No pictures go into the copy. Write out exactly the lines below from the one containing "the door to" through the one containing "# Go for Visual Studio Code".

....

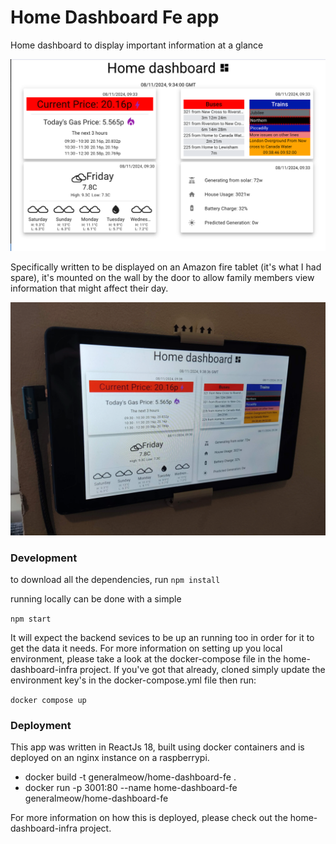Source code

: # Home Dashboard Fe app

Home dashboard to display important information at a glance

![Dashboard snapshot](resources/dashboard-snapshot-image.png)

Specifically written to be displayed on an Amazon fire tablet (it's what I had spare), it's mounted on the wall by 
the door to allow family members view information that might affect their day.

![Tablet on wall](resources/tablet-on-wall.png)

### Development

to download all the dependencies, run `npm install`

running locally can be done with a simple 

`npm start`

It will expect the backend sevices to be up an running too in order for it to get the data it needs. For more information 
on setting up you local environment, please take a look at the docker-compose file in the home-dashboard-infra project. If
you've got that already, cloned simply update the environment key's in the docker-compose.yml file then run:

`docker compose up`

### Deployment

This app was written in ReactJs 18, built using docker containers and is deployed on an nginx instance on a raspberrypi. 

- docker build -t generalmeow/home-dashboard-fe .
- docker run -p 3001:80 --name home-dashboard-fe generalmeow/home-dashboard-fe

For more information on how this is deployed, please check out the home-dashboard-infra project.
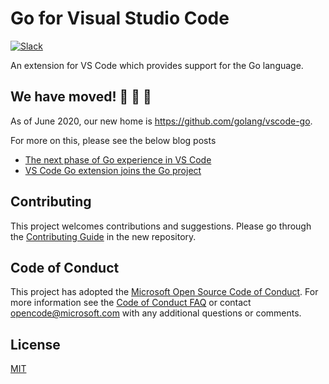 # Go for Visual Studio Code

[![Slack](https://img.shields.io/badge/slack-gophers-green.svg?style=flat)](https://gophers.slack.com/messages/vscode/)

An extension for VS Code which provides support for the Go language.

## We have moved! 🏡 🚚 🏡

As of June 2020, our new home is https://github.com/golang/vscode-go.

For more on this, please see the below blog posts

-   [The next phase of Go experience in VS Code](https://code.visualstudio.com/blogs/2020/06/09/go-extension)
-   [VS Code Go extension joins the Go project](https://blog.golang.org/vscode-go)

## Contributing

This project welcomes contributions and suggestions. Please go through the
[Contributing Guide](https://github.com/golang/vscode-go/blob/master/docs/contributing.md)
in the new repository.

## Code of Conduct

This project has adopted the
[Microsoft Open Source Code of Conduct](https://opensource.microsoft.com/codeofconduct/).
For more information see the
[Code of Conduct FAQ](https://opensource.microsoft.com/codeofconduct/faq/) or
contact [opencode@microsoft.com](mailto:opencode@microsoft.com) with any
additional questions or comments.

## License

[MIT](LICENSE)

....

Task answer:
the door to allow family members view information that might affect their day.

![Tablet on wall](resources/tablet-on-wall.png)

### Development

to download all the dependencies, run `npm install`

running locally can be done with a simple 

`npm start`

It will expect the backend sevices to be up an running too in order for it to get the data it needs. For more information 
on setting up you local environment, please take a look at the docker-compose file in the home-dashboard-infra project. If
you've got that already, cloned simply update the environment key's in the docker-compose.yml file then run:

`docker compose up`

### Deployment

This app was written in ReactJs 18, built using docker containers and is deployed on an nginx instance on a raspberrypi. 

- docker build -t generalmeow/home-dashboard-fe .
- docker run -p 3001:80 --name home-dashboard-fe generalmeow/home-dashboard-fe

For more information on how this is deployed, please check out the home-dashboard-infra project.
 # Go for Visual Studio Code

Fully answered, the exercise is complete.